__WHAT IS REQUIRED__
All that is wanted is the exact text of the lines below from the one with "## Configuration item description" through the one with "## Project Architecture", inclusive, minus any pictures.

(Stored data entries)
════════════════

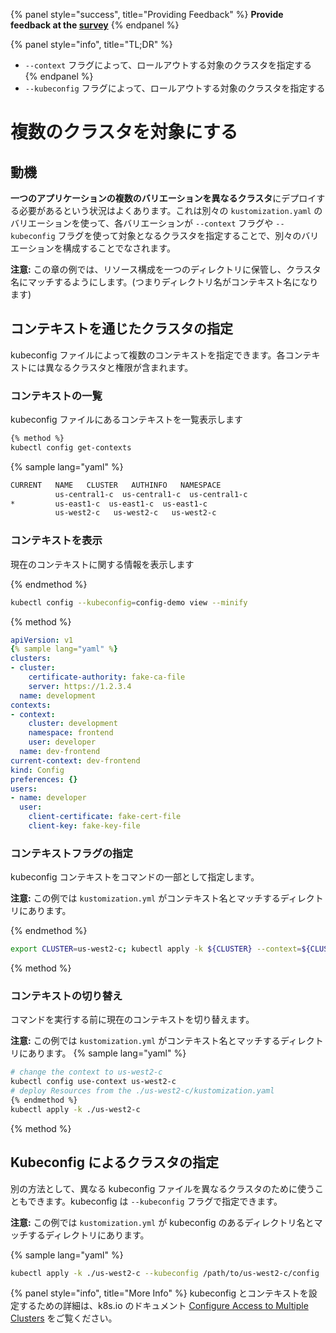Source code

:{% panel style="success", title="Providing Feedback" %}
**Provide feedback at the [survey](https://www.surveymonkey.com/r/JH35X82)**
{% endpanel %}

{% panel style="info", title="TL;DR" %}

- `--context` フラグによって、ロールアウトする対象のクラスタを指定する
{% endpanel %}
- `--kubeconfig` フラグによって、ロールアウトする対象のクラスタを指定する

# 複数のクラスタを対象にする

## 動機

**一つのアプリケーションの複数のバリエーションを異なるクラスタ**にデプロイする必要があるという状況はよくあります。これは別々の `kustomization.yaml` のバリエーションを使って、各バリエーションが `--context` フラグや `--kubeconfig` フラグを使って対象となるクラスタを指定することで、別々のバリエーションを構成することでなされます。

**注意:** この章の例では、リソース構成を一つのディレクトリに保管し、クラスタ名にマッチするようにします。(つまりディレクトリ名がコンテキスト名になります)

## コンテキストを通じたクラスタの指定

kubeconfig ファイルによって複数のコンテキストを指定できます。各コンテキストには異なるクラスタと権限が含まれます。

### コンテキストの一覧

kubeconfig ファイルにあるコンテキストを一覧表示します

```sh
{% method %}
kubectl config get-contexts
```

{% sample lang="yaml" %}
```sh
CURRENT   NAME   CLUSTER   AUTHINFO   NAMESPACE
          us-central1-c  us-central1-c  us-central1-c
*         us-east1-c  us-east1-c  us-east1-c
          us-west2-c   us-west2-c   us-west2-c
```

### コンテキストを表示

現在のコンテキストに関する情報を表示します

{% endmethod %}
```sh
kubectl config --kubeconfig=config-demo view --minify
```
{% method %}

```yaml
apiVersion: v1
{% sample lang="yaml" %}
clusters:
- cluster:
    certificate-authority: fake-ca-file
    server: https://1.2.3.4
  name: development
contexts:
- context:
    cluster: development
    namespace: frontend
    user: developer
  name: dev-frontend
current-context: dev-frontend
kind: Config
preferences: {}
users:
- name: developer
  user:
    client-certificate: fake-cert-file
    client-key: fake-key-file
```

### コンテキストフラグの指定

kubeconfig コンテキストをコマンドの一部として指定します。

**注意:** この例では `kustomization.yml` がコンテキスト名とマッチするディレクトリにあります。

{% endmethod %}
```sh
export CLUSTER=us-west2-c; kubectl apply -k ${CLUSTER} --context=${CLUSTER}
```
{% method %}

### コンテキストの切り替え

コマンドを実行する前に現在のコンテキストを切り替えます。

**注意:** この例では `kustomization.yml` がコンテキスト名とマッチするディレクトリにあります。
{% sample lang="yaml" %}

```sh
# change the context to us-west2-c
kubectl config use-context us-west2-c
# deploy Resources from the ./us-west2-c/kustomization.yaml
{% endmethod %}
kubectl apply -k ./us-west2-c
```

{% method %}
## Kubeconfig によるクラスタの指定

別の方法として、異なる kubeconfig ファイルを異なるクラスタのために使うこともできます。kubeconfig は `--kubeconfig` フラグで指定できます。

**注意:** この例では `kustomization.yml` が kubeconfig のあるディレクトリ名とマッチするディレクトリにあります。

{% sample lang="yaml" %}
```sh
kubectl apply -k ./us-west2-c --kubeconfig /path/to/us-west2-c/config
```

{% panel style="info", title="More Info" %}
kubeconfig とコンテキストを設定するための詳細は、k8s.io のドキュメント [Configure Access to Multiple Clusters](https://kubernetes.io/docs/tasks/access-application-cluster/configure-access-multiple-clusters/) をご覧ください。
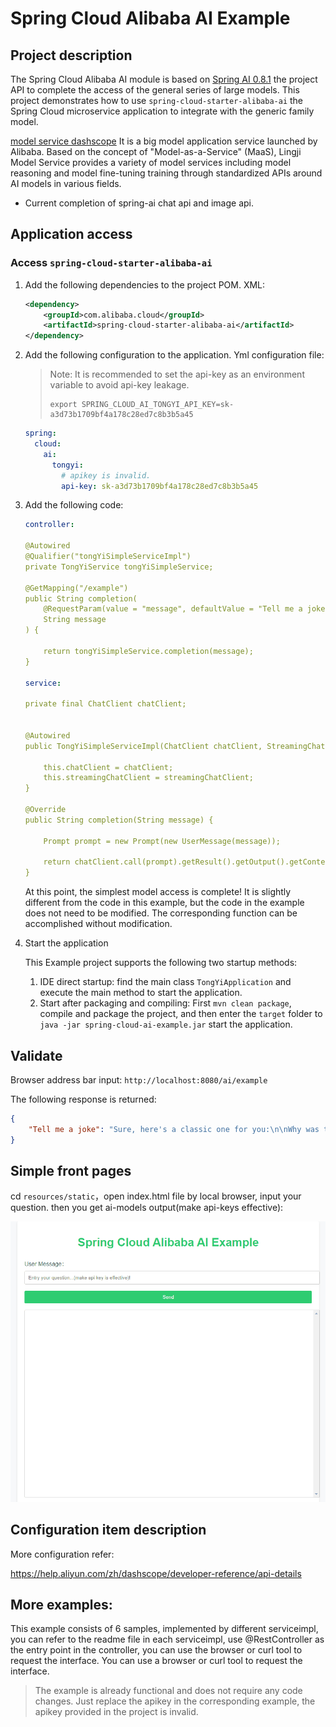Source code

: # Spring Cloud Alibaba AI Example

## Project description

The Spring Cloud Alibaba AI module is based on [Spring AI 0.8.1](https://docs.spring.io/spring-ai/reference/0.8-SNAPSHOT/index.html) the project API to complete the access of the general series of large models. This project demonstrates how to use `spring-cloud-starter-alibaba-ai` the Spring Cloud microservice application to integrate with the generic family model.

[model service dashscope](https://help.aliyun.com/zh/dashscope/) It is a big model application service launched by Alibaba. Based on the concept of "Model-as-a-Service" (MaaS), Lingji Model Service provides a variety of model services including model reasoning and model fine-tuning training through standardized APIs around AI models in various fields.

- Current completion of spring-ai chat api and image api.

## Application access

### Access `spring-cloud-starter-alibaba-ai`

1. Add the following dependencies to the project POM. XML:

   ```xml
   <dependency>
       <groupId>com.alibaba.cloud</groupId>
       <artifactId>spring-cloud-starter-alibaba-ai</artifactId>
   </dependency>
   ```

2. Add the following configuration to the application. Yml configuration file:

    > Note: It is recommended to set the api-key as an environment variable to avoid api-key leakage.
    >    
    > ```shell
    > export SPRING_CLOUD_AI_TONGYI_API_KEY=sk-a3d73b1709bf4a178c28ed7c8b3b5a45
    > ```

   ```yml
   spring:
     cloud:
       ai:
         tongyi:
           # apikey is invalid.
           api-key: sk-a3d73b1709bf4a178c28ed7c8b3b5a45
   ```
   
3. Add the following code:

   ```yml
   controller:
   
   @Autowired
   @Qualifier("tongYiSimpleServiceImpl")
   private TongYiService tongYiSimpleService;
   
   @GetMapping("/example")
   public String completion(
       @RequestParam(value = "message", defaultValue = "Tell me a joke")
       String message
   ) {
   
       return tongYiSimpleService.completion(message);
   }
   
   service:
   
   private final ChatClient chatClient;
   
   
   @Autowired
   public TongYiSimpleServiceImpl(ChatClient chatClient, StreamingChatClient streamingChatClient) {
   
       this.chatClient = chatClient;
       this.streamingChatClient = streamingChatClient;
   }
   
   @Override
   public String completion(String message) {
   
       Prompt prompt = new Prompt(new UserMessage(message));
   
       return chatClient.call(prompt).getResult().getOutput().getContent();
   }
   ```

   At this point, the simplest model access is complete! It is slightly different from the code in this example, but the code in the example does not need to be modified. The corresponding function can be accomplished without modification.

4. Start the application

   This Example project supports the following two startup methods:

   1. IDE direct startup: find the main class `TongYiApplication` and execute the main method to start the application.
   2. Start after packaging and compiling: First `mvn clean package`, compile and package the project, and then enter the `target` folder to `java -jar spring-cloud-ai-example.jar` start the application.

## Validate

Browser address bar input: `http://localhost:8080/ai/example`

The following response is returned:


```json
{
    "Tell me a joke": "Sure, here's a classic one for you:\n\nWhy was the math book sad?\n\nBecause it had too many problems.\n\nI hope that made you smile! If you're looking for more, just let me know."
}
```

## Simple front pages 

cd `resources/static`，open index.html file by local browser, input your question. then you get ai-models output(make api-keys effective):

![ai-example](./images/sca-ai-example-front.gif)

## Configuration item description

More configuration refer:

https://help.aliyun.com/zh/dashscope/developer-reference/api-details

## More examples:

This example consists of 6 samples, implemented by different serviceimpl, you can refer to the readme file in each serviceimpl, use @RestController as the entry point in the controller, you can use the browser or curl tool to request the interface. You can use a browser or curl tool to request the interface.

> The example is already functional and does not require any code changes. Just replace the apikey in the corresponding example, the apikey provided in the project is invalid.
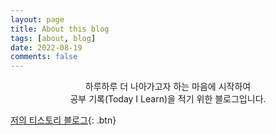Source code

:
 ```yaml
---
layout: page
title: About this blog
tags: [about, blog]
date: 2022-08-19
comments: false
---
```

    
<center>하루하루 더 나아가고자 하는 마음에 시작하여<br>
             공부 기록(Today I Learn)을 적기 위한 블로그입니다.</center>

[저의 티스토리 블로그](https://growthprint.tistory.com/){: .btn}
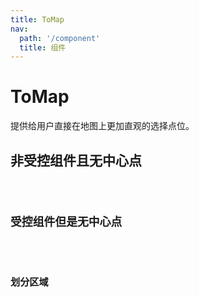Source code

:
 ```yaml
---
title: ToMap
nav:
  path: '/component'
  title: 组件
---
```


# ToMap

提供给用户直接在地图上更加直观的选择点位。
## 非受控组件且无中心点

<code src="./demo/index.demo" />

## 受控组件但是无中心点

<code src="./demo/value.demo" />

## 划分区域

<code src="./demo/draw-area.demo">
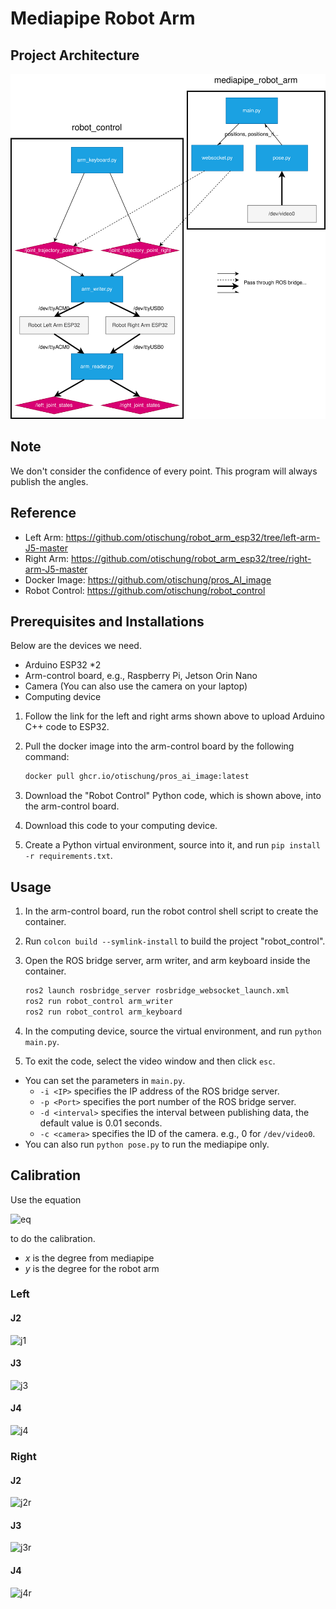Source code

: # Mediapipe Robot Arm

## Project Architecture

![robot_arm_architecture.drawio](./img/robot_arm_architecture.drawio.svg)



## Note

We don't consider the confidence of every point. This program will always publish the angles.



## Reference

- Left Arm: https://github.com/otischung/robot_arm_esp32/tree/left-arm-J5-master
- Right Arm: https://github.com/otischung/robot_arm_esp32/tree/right-arm-J5-master
- Docker Image: https://github.com/otischung/pros_AI_image
- Robot Control: https://github.com/otischung/robot_control



## Prerequisites and Installations

Below are the devices we need.

- Arduino ESP32 *2
- Arm-control board, e.g., Raspberry Pi, Jetson Orin Nano
- Camera (You can also use the camera on your laptop)
- Computing device



1. Follow the link for the left and right arms shown above to upload Arduino C++ code to ESP32.

2. Pull the docker image into the arm-control board by the following command:

   ```bash
   docker pull ghcr.io/otischung/pros_ai_image:latest
   ```

3. Download the "Robot Control" Python code, which is shown above, into the arm-control board.

4. Download this code to your computing device.

5. Create a Python virtual environment, source into it, and run `pip install -r requirements.txt`.



## Usage

1. In the arm-control board, run the robot control shell script to create the container.

2. Run `colcon build --symlink-install` to build the project "robot_control".

3. Open the ROS bridge server, arm writer, and arm keyboard inside the container.

   ```bash
   ros2 launch rosbridge_server rosbridge_websocket_launch.xml
   ros2 run robot_control arm_writer
   ros2 run robot_control arm_keyboard
   ```

4. In the computing device, source the virtual environment, and run `python main.py`.

5. To exit the code, select the video window and then click `esc`.



- You can set the parameters in `main.py`.
  - `-i <IP>` specifies the IP address of the ROS bridge server.
  - `-p <Port>` specifies the port number of the ROS bridge server.
  - `-d <interval>` specifies the interval between publishing data, the default value is 0.01 seconds.
  - `-c <camera>` specifies the ID of the camera. e.g., 0 for `/dev/video0`.
- You can also run `python pose.py` to run the mediapipe only.



## Calibration

Use the equation

![eq](https://latex.codecogs.com/svg.image?y=mx&plus;k)

to do the calibration.

- *x* is the degree from mediapipe
- *y* is the degree for the robot arm



### Left

#### J2

![j1](https://latex.codecogs.com/svg.image?%5Cbegin%7Bcases%7D0=0m&plus;k%5C%5C90=65m&plus;k%5Cend%7Bcases%7D%5CRightarrow%5Cbegin%7Bcases%7Dm=18/13%5C%5Ck=0%5Cend%7Bcases%7D)

#### J3

![j3](https://latex.codecogs.com/svg.image?%5Cbegin%7Bcases%7D45=30m&plus;k%5C%5C180=110m&plus;k%5Cend%7Bcases%7D%5CRightarrow%5Cbegin%7Bcases%7Dm=27/16%5C%5Ck=-45/8%5Cend%7Bcases%7D)

#### J4

![j4](https://latex.codecogs.com/svg.image?%5Cbegin%7Bcases%7D60=70m&plus;k%5C%5C180=150m&plus;k%5Cend%7Bcases%7D%5CRightarrow%5Cbegin%7Bcases%7Dm=3/2%5C%5Ck=-45%5Cend%7Bcases%7D)

### Right

#### J2

![j2r](https://latex.codecogs.com/svg.image?%5Cbegin%7Bcases%7D180=0m&plus;k%5C%5C80=65m&plus;k%5Cend%7Bcases%7D%5CRightarrow%5Cbegin%7Bcases%7Dm=-20/13%5C%5Ck=180%5Cend%7Bcases%7D)

#### J3

![j3r](https://latex.codecogs.com/svg.image?%5Cbegin%7Bcases%7D0=110m&plus;k%5C%5C135=30m&plus;k%5Cend%7Bcases%7D%5CRightarrow%5Cbegin%7Bcases%7Dm=-27/16%5C%5Ck=1485/8%5Cend%7Bcases%7D)

#### J4

![j4r](https://latex.codecogs.com/svg.image?%5Cbegin%7Bcases%7D120=85m&plus;k%5C%5C0=150m&plus;k%5Cend%7Bcases%7D%5CRightarrow%5Cbegin%7Bcases%7Dm=-24/13%5C%5Ck=3600/13%5Cend%7Bcases%7D)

════════════════

__RESULT OF THIS EXERCISE__
## Configuration item description

More configuration refer:

https://help.aliyun.com/zh/dashscope/developer-reference/api-details

## More examples:

This example consists of 6 samples, implemented by different serviceimpl, you can refer to the readme file in each serviceimpl, use @RestController as the entry point in the controller, you can use the browser or curl tool to request the interface. You can use a browser or curl tool to request the interface.

> The example is already functional and does not require any code changes. Just replace the apikey in the corresponding example, the apikey provided in the project is invalid.
Source code

:
 ```yaml
---
layout: page
title: About this blog
tags: [about, blog]
date: 2022-08-19
comments: false
---
```

    
<center>하루하루 더 나아가고자 하는 마음에 시작하여<br>
             공부 기록(Today I Learn)을 적기 위한 블로그입니다.</center>

[저의 티스토리 블로그](https://growthprint.tistory.com/){: .btn}
Source code

:
 ```yaml
---
title: ToMap
nav:
  path: '/component'
  title: 组件
---
```


# ToMap

提供给用户直接在地图上更加直观的选择点位。
## 非受控组件且无中心点

<code src="./demo/index.demo" />

## 受控组件但是无中心点

<code src="./demo/value.demo" />

## 划分区域

<code src="./demo/draw-area.demo">
Source code

: # Mediapipe Robot Arm

## Project Architecture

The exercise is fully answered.